Some things make an appearance every holiday season: bustling shopping malls, rows of homes strung with lights, office parties—and scams aimed at exploiting holiday shoppers and year-end donations. We’ve highlighted five common scams that can turn your season sour.
1. Too-Good-to-Be-True Travel Offers
A tropical getaway is always enticing as the chill of winter settles in, and that’s exactly what scammers hope will make you take the bait. However, what seems like a dream vacation could end up being a financial nightmare, since you’ll end up paying for a trip you can’t take. Be wise about the travel you book to avoid having your vacation dreams dashed.
- Be skeptical of free trip offers.
- Know what’s included in a package deal—get everything in writing.
- Do your own travel research to verify the legitimacy of any deals.
2. Bogus Sales and Offers
As you shop your way through the holidays, be wary of deals that seem too good to be true—they often are. But it’s not just purchasing products that pose a risk; offers for services like credit repair or any other unknown sources that ask for your online credentials should be regarded with caution as well.
- Stick to well-known retailers and providers, and buy directly from them whenever possible.
- Watch out for look-alike websites. Check the web address for anything out of the ordinary like rewording or extra or misspelled words. Always look for the lock icon or a URL that begins with “https” before you click “Buy Now.”
- Be suspicious of debit- or gift cards-only payment options or requests for P2P app payments.
- Consider creating an email account specifically to use with online purchases to keep track of electronic receipts and protect other sensitive data from potential hacks.
3. Online Opportunists
Scammers, fraudsters and thieves don’t take a break for the holidays—in fact, some ramp up their activity.
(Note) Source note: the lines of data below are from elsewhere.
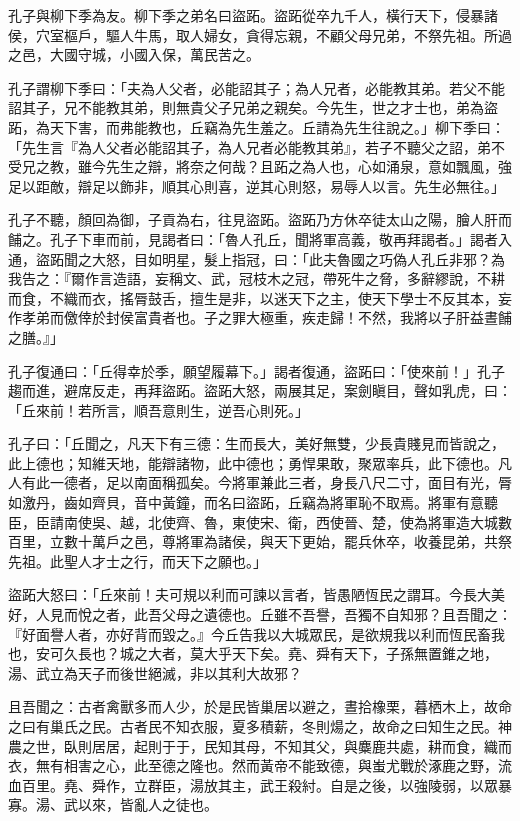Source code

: 
\begin{pinyinscope}
孔子與柳下季為友。柳下季之弟名曰盜跖。盜跖從卒九千人，橫行天下，侵暴諸侯，穴室樞戶，驅人牛馬，取人婦女，貪得忘親，不顧父母兄弟，不祭先祖。所過之邑，大國守城，小國入保，萬民苦之。

孔子謂柳下季曰：「夫為人父者，必能詔其子；為人兄者，必能教其弟。若父不能詔其子，兄不能教其弟，則無貴父子兄弟之親矣。今先生，世之才士也，弟為盜跖，為天下害，而弗能教也，丘竊為先生羞之。丘請為先生往說之。」柳下季曰：「先生言『為人父者必能詔其子，為人兄者必能教其弟』，若子不聽父之詔，弟不受兄之教，雖今先生之辯，將奈之何哉？且跖之為人也，心如涌泉，意如飄風，強足以距敵，辯足以飾非，順其心則喜，逆其心則怒，易辱人以言。先生必無往。」

孔子不聽，顏回為御，子貢為右，往見盜跖。盜跖乃方休卒徒太山之陽，膾人肝而餔之。孔子下車而前，見謁者曰：「魯人孔丘，聞將軍高義，敬再拜謁者。」謁者入通，盜跖聞之大怒，目如明星，髮上指冠，曰：「此夫魯國之巧偽人孔丘非邪？為我告之：『爾作言造語，妄稱文、武，冠枝木之冠，帶死牛之脅，多辭繆說，不耕而食，不織而衣，搖脣鼓舌，擅生是非，以迷天下之主，使天下學士不反其本，妄作孝弟而儌倖於封侯富貴者也。子之罪大極重，疾走歸！不然，我將以子肝益晝餔之膳。』」

孔子復通曰：「丘得幸於季，願望履幕下。」謁者復通，盜跖曰：「使來前！」孔子趨而進，避席反走，再拜盜跖。盜跖大怒，兩展其足，案劍瞋目，聲如乳虎，曰：「丘來前！若所言，順吾意則生，逆吾心則死。」

孔子曰：「丘聞之，凡天下有三德：生而長大，美好無雙，少長貴賤見而皆說之，此上德也；知維天地，能辯諸物，此中德也；勇悍果敢，聚眾率兵，此下德也。凡人有此一德者，足以南面稱孤矣。今將軍兼此三者，身長八尺二寸，面目有光，脣如激丹，齒如齊貝，音中黃鐘，而名曰盜跖，丘竊為將軍恥不取焉。將軍有意聽臣，臣請南使吳、越，北使齊、魯，東使宋、衛，西使晉、楚，使為將軍造大城數百里，立數十萬戶之邑，尊將軍為諸侯，與天下更始，罷兵休卒，收養昆弟，共祭先祖。此聖人才士之行，而天下之願也。」

盜跖大怒曰：「丘來前！夫可規以利而可諫以言者，皆愚陋恆民之謂耳。今長大美好，人見而悅之者，此吾父母之遺德也。丘雖不吾譽，吾獨不自知邪？且吾聞之：『好面譽人者，亦好背而毀之。』今丘告我以大城眾民，是欲規我以利而恆民畜我也，安可久長也？城之大者，莫大乎天下矣。堯、舜有天下，子孫無置錐之地，湯、武立為天子而後世絕滅，非以其利大故邪？

且吾聞之：古者禽獸多而人少，於是民皆巢居以避之，晝拾橡栗，暮栖木上，故命之曰有巢氏之民。古者民不知衣服，夏多積薪，冬則煬之，故命之曰知生之民。神農之世，臥則居居，起則于于，民知其母，不知其父，與麋鹿共處，耕而食，織而衣，無有相害之心，此至德之隆也。然而黃帝不能致德，與蚩尤戰於涿鹿之野，流血百里。堯、舜作，立群臣，湯放其主，武王殺紂。自是之後，以強陵弱，以眾暴寡。湯、武以來，皆亂人之徒也。


\end{pinyinscope}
Stay vigilant this time of year and don’t let your guard down, because these con artists love launching email phishing attacks and social media scams year-round. With that in mind, be smart about what you’re sharing on social media this season as well. Posts about presents or winter travel plans can make you an attractive target for thieves or vandals.
- Never share your travel plans on social media. While it can be tough to hide your excitement about a holiday trip, it's wise to reveal your plans only to those you trust. Letting the internet know you’ll be out of town puts you and your belongings at risk.
- Be cautious of unexpected emails and social media messages you receive.
- Pay close attention to any communication requesting money via wire as wire transfer fraud is on the rise.
4. Phony Prizes and Sweepstakes
“Congratulations! It’s your lucky day—you’ve won a car/cash/some other incredible prize,” or so the email says. It’s most likely you’re just one of the many people who received this spam email or saw this pop-up ad that’s trying to trick you into handing over personal information or money.
- Never hand over any financial information or account numbers to individuals or companies you don’t know or trust.
- Be especially wary of notices that begin with “Dear Sir,” or requests to pay fees or shipping charges.
- Be suspicious of claims saying you won a contest you didn’t enter or of messaging that pressures you to act quickly.
5. Fake Charities
The holiday season is meant for giving, but be sure to validate any charity to which you choose to donate. For help, use services like the Better Business Bureau Wise Giving Alliance, Charity Navigator® or CharityWatch.
- Ask for written information about the charity, so you can fact check.
- Beware of sound-alike charities—look it up before donating. Note that some scams use a name that sounds similar to a well-known charity, and many often sound so similar, the spelling in the web address could be only slightly different from that of the legitimate charity.
At Navy Federal, we work to guard your finances from fraud—always keeping you and your financial protection in mind.